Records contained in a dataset
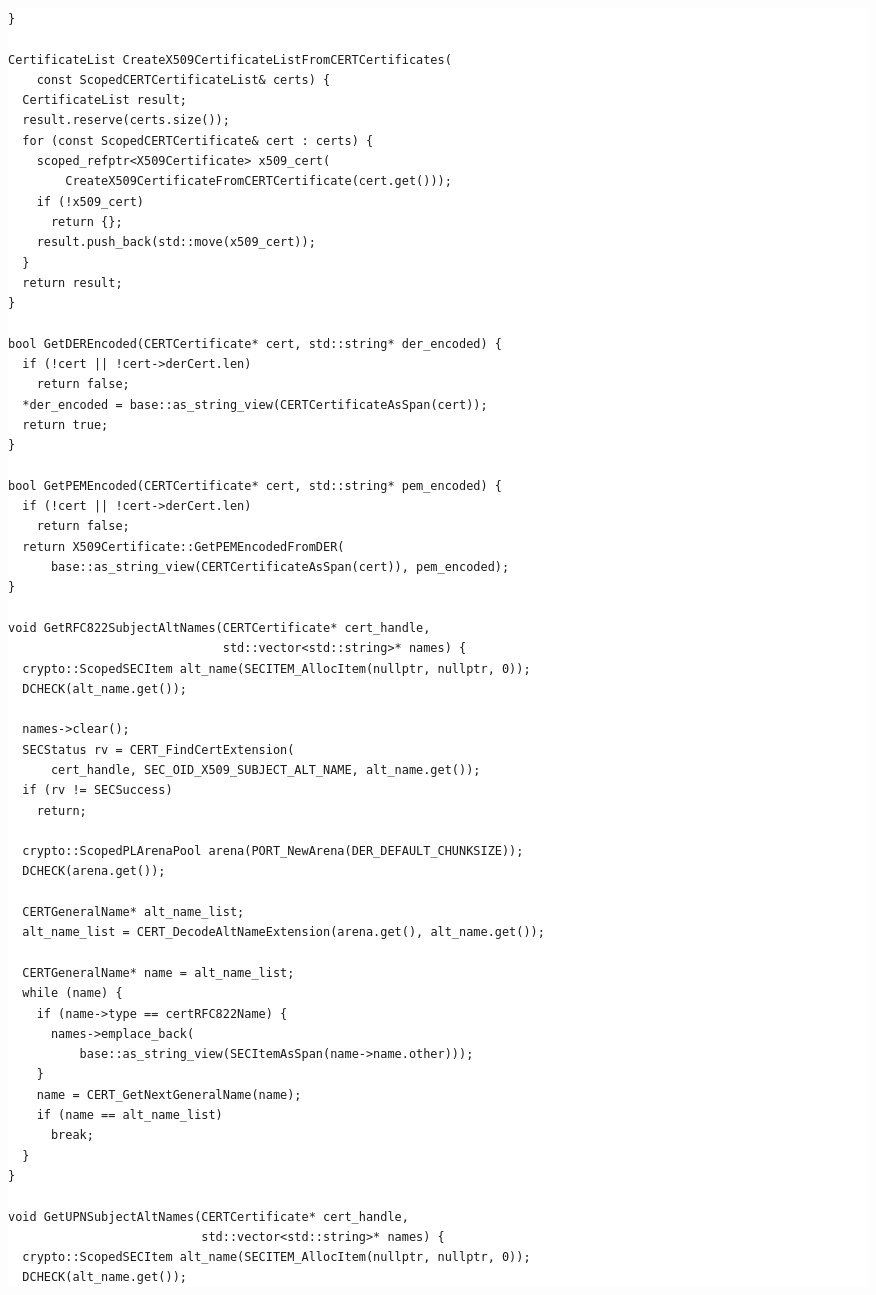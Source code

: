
 ```
}

CertificateList CreateX509CertificateListFromCERTCertificates(
    const ScopedCERTCertificateList& certs) {
  CertificateList result;
  result.reserve(certs.size());
  for (const ScopedCERTCertificate& cert : certs) {
    scoped_refptr<X509Certificate> x509_cert(
        CreateX509CertificateFromCERTCertificate(cert.get()));
    if (!x509_cert)
      return {};
    result.push_back(std::move(x509_cert));
  }
  return result;
}

bool GetDEREncoded(CERTCertificate* cert, std::string* der_encoded) {
  if (!cert || !cert->derCert.len)
    return false;
  *der_encoded = base::as_string_view(CERTCertificateAsSpan(cert));
  return true;
}

bool GetPEMEncoded(CERTCertificate* cert, std::string* pem_encoded) {
  if (!cert || !cert->derCert.len)
    return false;
  return X509Certificate::GetPEMEncodedFromDER(
      base::as_string_view(CERTCertificateAsSpan(cert)), pem_encoded);
}

void GetRFC822SubjectAltNames(CERTCertificate* cert_handle,
                              std::vector<std::string>* names) {
  crypto::ScopedSECItem alt_name(SECITEM_AllocItem(nullptr, nullptr, 0));
  DCHECK(alt_name.get());

  names->clear();
  SECStatus rv = CERT_FindCertExtension(
      cert_handle, SEC_OID_X509_SUBJECT_ALT_NAME, alt_name.get());
  if (rv != SECSuccess)
    return;

  crypto::ScopedPLArenaPool arena(PORT_NewArena(DER_DEFAULT_CHUNKSIZE));
  DCHECK(arena.get());

  CERTGeneralName* alt_name_list;
  alt_name_list = CERT_DecodeAltNameExtension(arena.get(), alt_name.get());

  CERTGeneralName* name = alt_name_list;
  while (name) {
    if (name->type == certRFC822Name) {
      names->emplace_back(
          base::as_string_view(SECItemAsSpan(name->name.other)));
    }
    name = CERT_GetNextGeneralName(name);
    if (name == alt_name_list)
      break;
  }
}

void GetUPNSubjectAltNames(CERTCertificate* cert_handle,
                           std::vector<std::string>* names) {
  crypto::ScopedSECItem alt_name(SECITEM_AllocItem(nullptr, nullptr, 0));
  DCHECK(alt_name.get());
```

**PROBLEM STATEMENT:**
All lines with the word "CERTCertificateAsSpan" must be located in the data and copied.

**ANSWER TO THIS TASK:**
  *der_encoded = base::as_string_view(CERTCertificateAsSpan(cert));
      base::as_string_view(CERTCertificateAsSpan(cert)), pem_encoded);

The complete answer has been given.